The shield should have optimum thickness to resist detachment from the labial alveolar bone. Thicker shields impede implant placement and likely to make contact with the implant after placement.
The design and dimensions of an ideal shield can be summarized as
No apical or palatal part of the root should be included in the shield.
The length of the shield should be at least 8 mm or about two/third that of the original root, whichever is more.
Shield width is half the distance between the root canal space of the root to be sectioned and the labial bone.
The curvature of the labial bone from the mesial to the distal line angle should be followed.
The shield should be trimmed to the level of the crest of the labial bone.
The internal aspect of the shield should have a S-shaped curve or a bevel.
Selection of the implant diameter in socket shield should ideally consider maintaining a gap of 1–1.5 mm between the labial aspect of the implant in the coronal portion and the shield. And to establish good primary implant stability from the periapical bone, the implant should exceed the socket length by 2–3 mm.

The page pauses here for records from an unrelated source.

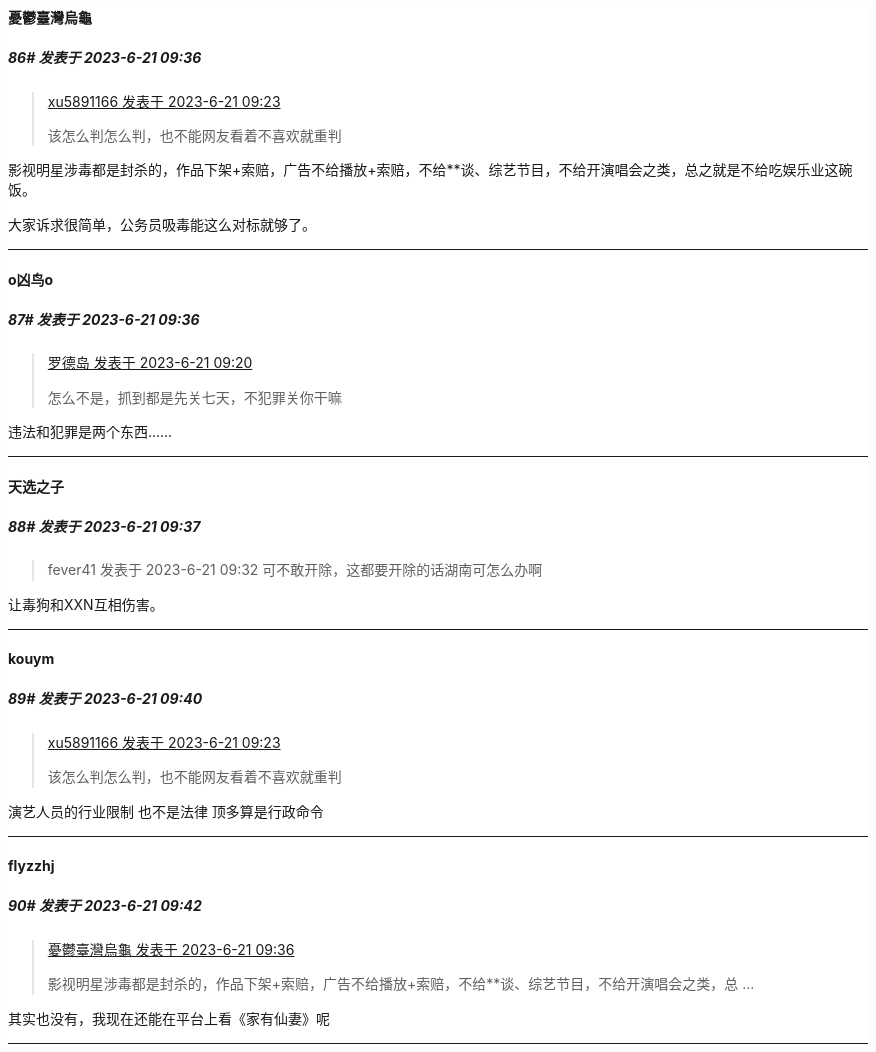 ####  憂鬱臺灣烏龜  
##### 86#       发表于 2023-6-21 09:36

<blockquote><a href="httphttps://bbs.saraba1st.com/2b/forum.php?mod=redirect&amp;goto=findpost&amp;pid=61365893&amp;ptid=2140900" target="_blank">xu5891166 发表于 2023-6-21 09:23</a>

该怎么判怎么判，也不能网友看着不喜欢就重判</blockquote>
影视明星涉毒都是封杀的，作品下架+索赔，广告不给播放+索赔，不给**谈、综艺节目，不给开演唱会之类，总之就是不给吃娱乐业这碗饭。

大家诉求很简单，公务员吸毒能这么对标就够了。

*****

####  o凶鸟o  
##### 87#       发表于 2023-6-21 09:36

<blockquote><a href="httphttps://bbs.saraba1st.com/2b/forum.php?mod=redirect&amp;goto=findpost&amp;pid=61365861&amp;ptid=2140900" target="_blank">罗德岛 发表于 2023-6-21 09:20</a>

怎么不是，抓到都是先关七天，不犯罪关你干嘛</blockquote>
违法和犯罪是两个东西……

*****

####  天选之子  
##### 88#       发表于 2023-6-21 09:37

<blockquote>fever41 发表于 2023-6-21 09:32
可不敢开除，这都要开除的话湖南可怎么办啊</blockquote>
让毒狗和XXN互相伤害。

*****

####  kouym  
##### 89#       发表于 2023-6-21 09:40

<blockquote><a href="httphttps://bbs.saraba1st.com/2b/forum.php?mod=redirect&amp;goto=findpost&amp;pid=61365893&amp;ptid=2140900" target="_blank">xu5891166 发表于 2023-6-21 09:23</a>

该怎么判怎么判，也不能网友看着不喜欢就重判</blockquote>
演艺人员的行业限制 也不是法律 顶多算是行政命令

*****

####  flyzzhj  
##### 90#       发表于 2023-6-21 09:42

<blockquote><a href="httphttps://bbs.saraba1st.com/2b/forum.php?mod=redirect&amp;goto=findpost&amp;pid=61366050&amp;ptid=2140900" target="_blank">憂鬱臺灣烏龜 发表于 2023-6-21 09:36</a>

影视明星涉毒都是封杀的，作品下架+索赔，广告不给播放+索赔，不给**谈、综艺节目，不给开演唱会之类，总 ...</blockquote>
其实也没有，我现在还能在平台上看《家有仙妻》呢


*****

Therefore, the osteotomy preparation is recommended to extend 2–3 mm beyond the socket apex on the palatal wall.
Although the clinical results obtained by socket shield technique can be considered encouraging, our literature research points out to the fact of 1 human histologic study in the current literature that support the advantage of this technique. 22 The paper reported histologic evidence of an immediate implant placed in the human anterior maxilla, according to the socket shield technique, and retrieved after 5 years. It indicated that the buccal bone plate had been maintained without resorption and that a healthy periodontal ligament was preserved. With a high percentage of bone-to-implant contact, the implant demonstrated osseointegration.

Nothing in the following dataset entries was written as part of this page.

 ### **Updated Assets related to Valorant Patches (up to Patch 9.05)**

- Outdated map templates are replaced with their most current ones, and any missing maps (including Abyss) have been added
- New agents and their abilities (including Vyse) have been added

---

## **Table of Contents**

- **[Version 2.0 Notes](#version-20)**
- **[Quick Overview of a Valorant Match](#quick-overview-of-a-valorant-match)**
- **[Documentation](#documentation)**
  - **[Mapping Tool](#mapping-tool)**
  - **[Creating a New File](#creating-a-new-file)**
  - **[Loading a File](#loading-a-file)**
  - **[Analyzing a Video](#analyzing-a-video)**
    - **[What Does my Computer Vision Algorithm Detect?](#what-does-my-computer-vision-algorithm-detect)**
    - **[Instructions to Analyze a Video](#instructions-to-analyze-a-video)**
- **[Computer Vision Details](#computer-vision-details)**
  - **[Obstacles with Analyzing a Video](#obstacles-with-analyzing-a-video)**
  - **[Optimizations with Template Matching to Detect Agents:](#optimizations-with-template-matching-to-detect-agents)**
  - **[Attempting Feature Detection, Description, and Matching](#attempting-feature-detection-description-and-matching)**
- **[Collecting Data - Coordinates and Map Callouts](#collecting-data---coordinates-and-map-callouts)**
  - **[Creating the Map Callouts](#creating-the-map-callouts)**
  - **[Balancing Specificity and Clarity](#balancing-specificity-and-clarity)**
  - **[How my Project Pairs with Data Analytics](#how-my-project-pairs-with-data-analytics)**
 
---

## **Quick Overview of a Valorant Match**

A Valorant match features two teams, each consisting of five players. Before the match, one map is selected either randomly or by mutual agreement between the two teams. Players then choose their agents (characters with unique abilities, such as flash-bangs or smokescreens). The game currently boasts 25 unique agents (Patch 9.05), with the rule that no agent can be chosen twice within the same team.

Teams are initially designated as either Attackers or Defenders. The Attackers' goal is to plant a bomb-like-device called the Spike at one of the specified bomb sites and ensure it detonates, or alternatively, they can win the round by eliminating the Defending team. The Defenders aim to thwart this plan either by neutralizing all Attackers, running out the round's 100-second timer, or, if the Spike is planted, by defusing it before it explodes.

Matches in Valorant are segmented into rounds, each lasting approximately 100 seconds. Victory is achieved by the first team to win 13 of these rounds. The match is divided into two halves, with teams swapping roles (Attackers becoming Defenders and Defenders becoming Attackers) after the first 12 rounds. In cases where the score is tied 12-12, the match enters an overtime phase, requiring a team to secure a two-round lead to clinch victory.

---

One of our case report's key limitations is that we could only follow up on this instance for one year after implant placement. To make more specific conclusions on the reliability of this ''modified'' socket shield approach, a longer follow-up period is required. At the one-year follow-up, we solely looked at clinical outcomes and did not carry out a 3-dimensional volumetric examination of tissue stability or use subtraction radiography, which would have allowed us to draw more specific conclusions about the method in this case. The greatest factor behind the success of socket shield technique is that, by keeping the buccal cortical plate in place during extraction, the root fragment that serves as the foundation for protecting both the hard and soft tissues is shielded from the external environment, which can result in infection or aesthetic problems. 23, 24
Conclusion
Within the limitations of our observations we found that “ the modified socket shield technique” seems to be a successful procedure when combined with immediate implant placement, because the root fragment does not interfere with osseointegration and may be beneficial for the esthetics, by protecting the buccal bone from resorption and also reducing the need for bone grafts compared to the other techniques reported in literature. Because of the limited existence of case reports and studies, there should be a caution while practicing this technique. Hence, case selection and judgement by the practitioner in the use of Socket shield technique is considered to be utmost important for a successful outcome.
Take Home Message
Keeping the cornonal portion of the shield at the crest can reduce the chances of exposure of the shield through the soft tissue during healing.
Very thin shields are vulnerable to mobility and very thick shields can interfere with implant placement.
Excessive pressure and contact of the implant to the socket shield can dislodge /fracture the socket shield.
Incomplete sectioning of the root can cause accidental movement of the labial segment or inadvertent extraction of the entire root resulting in procedural failure.